While estimating from the survey data involving clustering and using survey package of r, is it possible to estimate at the cluster level? For eg; for following survey design:
data(api)
dclus1 <- svydesign(id=~dnum, weights=~pw, data=apiclus1, fpc=~fpc)
This is an example which is reproduced from the survey package. Here, dnum is district and fpc is number of school in the district. In this case, can we creat a subset at district level? For example, to estimate total enrollment in for district with code 637:
sub1=subset(dclus1, dnum==637)
svytotal(~enroll, sub1)
I got the following output:
total SE
enroll 205824 203774
I do not know whether it is correct method or not. Any help would be greatly appreciated.

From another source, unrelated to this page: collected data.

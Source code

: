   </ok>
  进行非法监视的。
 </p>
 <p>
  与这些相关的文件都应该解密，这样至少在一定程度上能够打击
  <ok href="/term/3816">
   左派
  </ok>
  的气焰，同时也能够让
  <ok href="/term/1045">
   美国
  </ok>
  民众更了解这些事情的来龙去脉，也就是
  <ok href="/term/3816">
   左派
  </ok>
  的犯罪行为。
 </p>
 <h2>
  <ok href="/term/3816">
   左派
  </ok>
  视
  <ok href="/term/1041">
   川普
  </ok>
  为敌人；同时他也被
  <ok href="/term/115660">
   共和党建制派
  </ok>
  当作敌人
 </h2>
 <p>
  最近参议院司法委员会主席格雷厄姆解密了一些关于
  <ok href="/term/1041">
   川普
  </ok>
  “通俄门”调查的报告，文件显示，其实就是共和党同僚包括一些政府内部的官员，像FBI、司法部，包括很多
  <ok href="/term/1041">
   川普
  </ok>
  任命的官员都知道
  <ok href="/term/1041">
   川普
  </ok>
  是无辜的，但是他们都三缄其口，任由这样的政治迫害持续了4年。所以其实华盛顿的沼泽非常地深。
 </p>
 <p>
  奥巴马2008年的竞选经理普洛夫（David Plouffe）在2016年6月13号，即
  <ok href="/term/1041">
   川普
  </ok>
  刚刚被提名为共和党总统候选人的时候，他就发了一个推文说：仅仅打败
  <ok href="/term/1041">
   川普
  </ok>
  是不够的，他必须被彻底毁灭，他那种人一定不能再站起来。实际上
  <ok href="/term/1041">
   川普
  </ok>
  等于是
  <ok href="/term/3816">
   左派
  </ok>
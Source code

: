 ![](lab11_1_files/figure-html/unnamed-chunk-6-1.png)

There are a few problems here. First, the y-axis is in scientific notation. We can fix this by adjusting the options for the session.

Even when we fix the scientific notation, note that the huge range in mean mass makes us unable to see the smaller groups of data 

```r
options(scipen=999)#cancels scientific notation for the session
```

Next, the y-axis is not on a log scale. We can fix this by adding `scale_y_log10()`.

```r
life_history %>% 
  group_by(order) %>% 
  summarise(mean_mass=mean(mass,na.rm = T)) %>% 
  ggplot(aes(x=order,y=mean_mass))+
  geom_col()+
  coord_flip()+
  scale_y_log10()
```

i think it depends - and you might find that survey statisticians will disagree about whether you can do this in specific cases, but most would probably admit that, at least, you need to consider what it means for the data that you have before you can conclude your analysis is defensible.
consider how the sample was drawn and how many observations there were within the cluster. most complex sample surveys are not simple random samples, so both the clusters and the strata are not necessarily representative as individual pieces -- the survey design was constructed in order to construct a representative sample in aggregate but not at the sampling cluster level.
as one example, the bureau of labor statistics does not consider analyses using the
region
variable to be acceptable (region
is correlated with their sampling design) for the consumer expenditure surveyit's possible that a cluster could be only under-represented groups within some small village. an extreme example, but i'd recommend that you proceed with caution when subsetting your microdata using the design variables.